*** Opening of Records ***

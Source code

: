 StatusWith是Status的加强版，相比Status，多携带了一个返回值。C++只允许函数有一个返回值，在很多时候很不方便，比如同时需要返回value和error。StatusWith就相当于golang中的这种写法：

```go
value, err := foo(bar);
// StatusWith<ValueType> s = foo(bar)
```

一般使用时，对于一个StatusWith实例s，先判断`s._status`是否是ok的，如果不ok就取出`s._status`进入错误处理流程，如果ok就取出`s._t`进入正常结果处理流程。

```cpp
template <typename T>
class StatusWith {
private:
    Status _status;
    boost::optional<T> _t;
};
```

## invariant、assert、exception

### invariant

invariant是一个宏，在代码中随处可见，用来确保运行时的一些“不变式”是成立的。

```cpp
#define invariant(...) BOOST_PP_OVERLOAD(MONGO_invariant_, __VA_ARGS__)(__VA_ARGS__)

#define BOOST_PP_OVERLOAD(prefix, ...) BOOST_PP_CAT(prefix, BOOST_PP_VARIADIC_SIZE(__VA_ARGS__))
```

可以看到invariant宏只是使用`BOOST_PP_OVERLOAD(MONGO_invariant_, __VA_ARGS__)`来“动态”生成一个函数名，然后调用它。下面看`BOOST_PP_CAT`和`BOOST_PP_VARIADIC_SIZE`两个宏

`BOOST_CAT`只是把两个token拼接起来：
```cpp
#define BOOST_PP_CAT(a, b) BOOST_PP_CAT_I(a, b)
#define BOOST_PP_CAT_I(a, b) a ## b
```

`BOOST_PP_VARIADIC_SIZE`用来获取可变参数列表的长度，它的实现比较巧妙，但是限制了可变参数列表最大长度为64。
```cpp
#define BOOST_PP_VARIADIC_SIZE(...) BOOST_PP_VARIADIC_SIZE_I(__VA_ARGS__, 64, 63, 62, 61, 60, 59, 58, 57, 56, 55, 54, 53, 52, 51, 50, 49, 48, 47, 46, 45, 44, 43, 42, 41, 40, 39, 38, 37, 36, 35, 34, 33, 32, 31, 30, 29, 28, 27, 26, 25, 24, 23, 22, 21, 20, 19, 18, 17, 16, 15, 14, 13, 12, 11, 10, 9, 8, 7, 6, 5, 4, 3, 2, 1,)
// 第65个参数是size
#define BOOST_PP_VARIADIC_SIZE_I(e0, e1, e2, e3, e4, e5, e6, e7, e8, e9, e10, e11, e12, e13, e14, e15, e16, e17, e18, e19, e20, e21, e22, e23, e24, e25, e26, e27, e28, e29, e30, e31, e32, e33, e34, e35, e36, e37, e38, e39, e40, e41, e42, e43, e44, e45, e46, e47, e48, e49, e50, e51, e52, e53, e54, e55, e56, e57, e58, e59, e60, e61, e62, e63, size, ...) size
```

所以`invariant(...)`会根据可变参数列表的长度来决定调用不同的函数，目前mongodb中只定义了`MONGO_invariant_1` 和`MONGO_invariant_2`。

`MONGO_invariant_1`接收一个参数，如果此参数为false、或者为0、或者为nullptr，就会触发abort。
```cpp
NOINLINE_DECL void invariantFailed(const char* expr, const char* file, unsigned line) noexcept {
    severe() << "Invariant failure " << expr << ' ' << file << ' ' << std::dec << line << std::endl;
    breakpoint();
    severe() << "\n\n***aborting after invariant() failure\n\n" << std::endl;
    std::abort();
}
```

*** Close of Records ***

■ **Assignment**
Repeat the listing exactly.

■ **Result for this exercise**
Source code

: StatusWith是Status的加强版，相比Status，多携带了一个返回值。C++只允许函数有一个返回值，在很多时候很不方便，比如同时需要返回value和error。StatusWith就相当于golang中的这种写法：

```go
value, err := foo(bar);
// StatusWith<ValueType> s = foo(bar)
```

一般使用时，对于一个StatusWith实例s，先判断`s._status`是否是ok的，如果不ok就取出`s._status`进入错误处理流程，如果ok就取出`s._t`进入正常结果处理流程。

```cpp
template <typename T>
class StatusWith {
private:
    Status _status;
    boost::optional<T> _t;
};
```

## invariant、assert、exception

### invariant

invariant是一个宏，在代码中随处可见，用来确保运行时的一些“不变式”是成立的。

```cpp
#define invariant(...) BOOST_PP_OVERLOAD(MONGO_invariant_, __VA_ARGS__)(__VA_ARGS__)

#define BOOST_PP_OVERLOAD(prefix, ...) BOOST_PP_CAT(prefix, BOOST_PP_VARIADIC_SIZE(__VA_ARGS__))
```

可以看到invariant宏只是使用`BOOST_PP_OVERLOAD(MONGO_invariant_, __VA_ARGS__)`来“动态”生成一个函数名，然后调用它。下面看`BOOST_PP_CAT`和`BOOST_PP_VARIADIC_SIZE`两个宏

`BOOST_CAT`只是把两个token拼接起来：
```cpp
#define BOOST_PP_CAT(a, b) BOOST_PP_CAT_I(a, b)
#define BOOST_PP_CAT_I(a, b) a ## b
```

`BOOST_PP_VARIADIC_SIZE`用来获取可变参数列表的长度，它的实现比较巧妙，但是限制了可变参数列表最大长度为64。
```cpp
#define BOOST_PP_VARIADIC_SIZE(...) BOOST_PP_VARIADIC_SIZE_I(__VA_ARGS__, 64, 63, 62, 61, 60, 59, 58, 57, 56, 55, 54, 53, 52, 51, 50, 49, 48, 47, 46, 45, 44, 43, 42, 41, 40, 39, 38, 37, 36, 35, 34, 33, 32, 31, 30, 29, 28, 27, 26, 25, 24, 23, 22, 21, 20, 19, 18, 17, 16, 15, 14, 13, 12, 11, 10, 9, 8, 7, 6, 5, 4, 3, 2, 1,)
// 第65个参数是size
#define BOOST_PP_VARIADIC_SIZE_I(e0, e1, e2, e3, e4, e5, e6, e7, e8, e9, e10, e11, e12, e13, e14, e15, e16, e17, e18, e19, e20, e21, e22, e23, e24, e25, e26, e27, e28, e29, e30, e31, e32, e33, e34, e35, e36, e37, e38, e39, e40, e41, e42, e43, e44, e45, e46, e47, e48, e49, e50, e51, e52, e53, e54, e55, e56, e57, e58, e59, e60, e61, e62, e63, size, ...) size
```

所以`invariant(...)`会根据可变参数列表的长度来决定调用不同的函数，目前mongodb中只定义了`MONGO_invariant_1` 和`MONGO_invariant_2`。

`MONGO_invariant_1`接收一个参数，如果此参数为false、或者为0、或者为nullptr，就会触发abort。
```cpp
NOINLINE_DECL void invariantFailed(const char* expr, const char* file, unsigned line) noexcept {
    severe() << "Invariant failure " << expr << ' ' << file << ' ' << std::dec << line << std::endl;
    breakpoint();
    severe() << "\n\n***aborting after invariant() failure\n\n" << std::endl;
    std::abort();
}
```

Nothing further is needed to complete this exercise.